[Start of section]
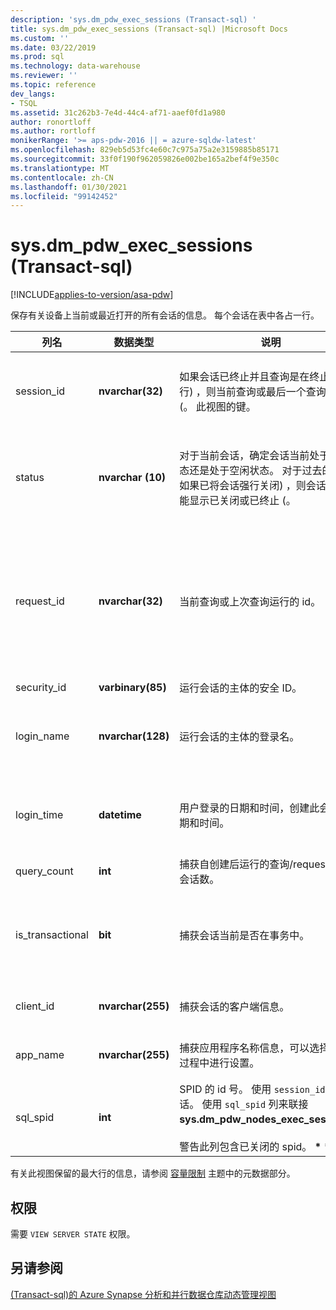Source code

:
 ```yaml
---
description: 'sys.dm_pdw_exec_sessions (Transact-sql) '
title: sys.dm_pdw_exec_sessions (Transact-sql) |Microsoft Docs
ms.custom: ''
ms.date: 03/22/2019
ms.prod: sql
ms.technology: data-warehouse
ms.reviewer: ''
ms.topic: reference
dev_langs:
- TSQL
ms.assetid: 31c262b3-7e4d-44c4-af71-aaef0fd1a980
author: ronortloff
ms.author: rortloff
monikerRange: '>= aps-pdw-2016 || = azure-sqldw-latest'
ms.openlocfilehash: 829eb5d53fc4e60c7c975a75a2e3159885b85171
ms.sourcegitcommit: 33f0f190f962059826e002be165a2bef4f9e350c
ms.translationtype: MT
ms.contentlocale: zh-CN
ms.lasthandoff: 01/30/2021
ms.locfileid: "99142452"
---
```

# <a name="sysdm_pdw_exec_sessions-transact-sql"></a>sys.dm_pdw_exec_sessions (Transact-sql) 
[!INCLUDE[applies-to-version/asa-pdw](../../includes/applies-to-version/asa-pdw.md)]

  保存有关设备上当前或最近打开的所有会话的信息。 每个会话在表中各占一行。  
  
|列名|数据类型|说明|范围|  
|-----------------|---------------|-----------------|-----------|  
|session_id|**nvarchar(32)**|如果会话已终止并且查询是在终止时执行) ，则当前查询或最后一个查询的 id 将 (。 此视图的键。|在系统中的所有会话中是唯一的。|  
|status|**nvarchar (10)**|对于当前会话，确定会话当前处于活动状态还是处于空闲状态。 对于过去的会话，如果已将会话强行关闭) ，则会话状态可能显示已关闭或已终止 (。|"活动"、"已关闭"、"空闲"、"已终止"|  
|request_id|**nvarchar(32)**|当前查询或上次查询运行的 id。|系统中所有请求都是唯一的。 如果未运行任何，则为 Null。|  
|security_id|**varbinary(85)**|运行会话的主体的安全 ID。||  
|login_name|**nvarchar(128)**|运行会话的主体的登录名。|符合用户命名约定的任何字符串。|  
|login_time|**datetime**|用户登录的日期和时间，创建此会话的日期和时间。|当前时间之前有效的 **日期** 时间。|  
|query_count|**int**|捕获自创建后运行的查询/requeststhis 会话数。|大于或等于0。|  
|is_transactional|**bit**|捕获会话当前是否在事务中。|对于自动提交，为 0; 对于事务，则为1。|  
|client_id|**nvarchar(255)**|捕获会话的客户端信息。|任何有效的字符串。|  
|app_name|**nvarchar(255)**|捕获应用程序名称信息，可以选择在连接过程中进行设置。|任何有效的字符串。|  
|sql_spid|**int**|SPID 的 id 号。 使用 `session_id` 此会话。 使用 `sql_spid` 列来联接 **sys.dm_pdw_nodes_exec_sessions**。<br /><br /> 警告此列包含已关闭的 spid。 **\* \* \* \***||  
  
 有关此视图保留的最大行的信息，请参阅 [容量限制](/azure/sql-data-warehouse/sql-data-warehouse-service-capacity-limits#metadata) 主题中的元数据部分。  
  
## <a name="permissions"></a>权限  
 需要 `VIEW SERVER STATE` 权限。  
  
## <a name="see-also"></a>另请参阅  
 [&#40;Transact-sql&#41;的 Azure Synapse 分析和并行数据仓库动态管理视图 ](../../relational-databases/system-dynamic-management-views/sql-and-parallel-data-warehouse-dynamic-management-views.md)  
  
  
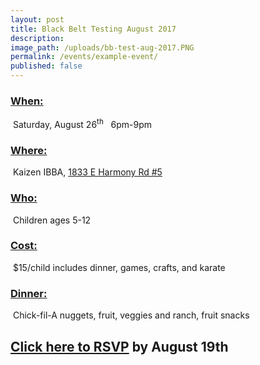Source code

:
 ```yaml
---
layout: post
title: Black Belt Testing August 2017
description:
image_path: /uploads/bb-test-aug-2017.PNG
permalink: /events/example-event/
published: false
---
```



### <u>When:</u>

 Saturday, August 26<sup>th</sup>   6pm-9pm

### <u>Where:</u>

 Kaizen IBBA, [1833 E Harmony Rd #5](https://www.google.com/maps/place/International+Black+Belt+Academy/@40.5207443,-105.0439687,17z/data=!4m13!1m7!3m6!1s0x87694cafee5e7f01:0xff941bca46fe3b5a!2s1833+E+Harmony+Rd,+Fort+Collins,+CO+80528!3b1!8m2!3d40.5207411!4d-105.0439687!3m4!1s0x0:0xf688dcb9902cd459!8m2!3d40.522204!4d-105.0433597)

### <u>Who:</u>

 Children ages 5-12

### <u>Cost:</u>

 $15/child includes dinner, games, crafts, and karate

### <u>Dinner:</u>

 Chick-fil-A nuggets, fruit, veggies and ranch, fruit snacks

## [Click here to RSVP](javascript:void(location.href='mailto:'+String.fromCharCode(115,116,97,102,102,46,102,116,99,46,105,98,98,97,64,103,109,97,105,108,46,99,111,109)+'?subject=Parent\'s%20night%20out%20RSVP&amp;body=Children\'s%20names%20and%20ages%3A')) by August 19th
[End of section]
◆ WHAT IS BEING ASKED
Pull every line with "任何有效的字符串" from the records.

◆ RESULT OF THIS TASK
|client_id|**nvarchar(255)**|捕获会话的客户端信息。|任何有效的字符串。|  
|app_name|**nvarchar(255)**|捕获应用程序名称信息，可以选择在连接过程中进行设置。|任何有效的字符串。|  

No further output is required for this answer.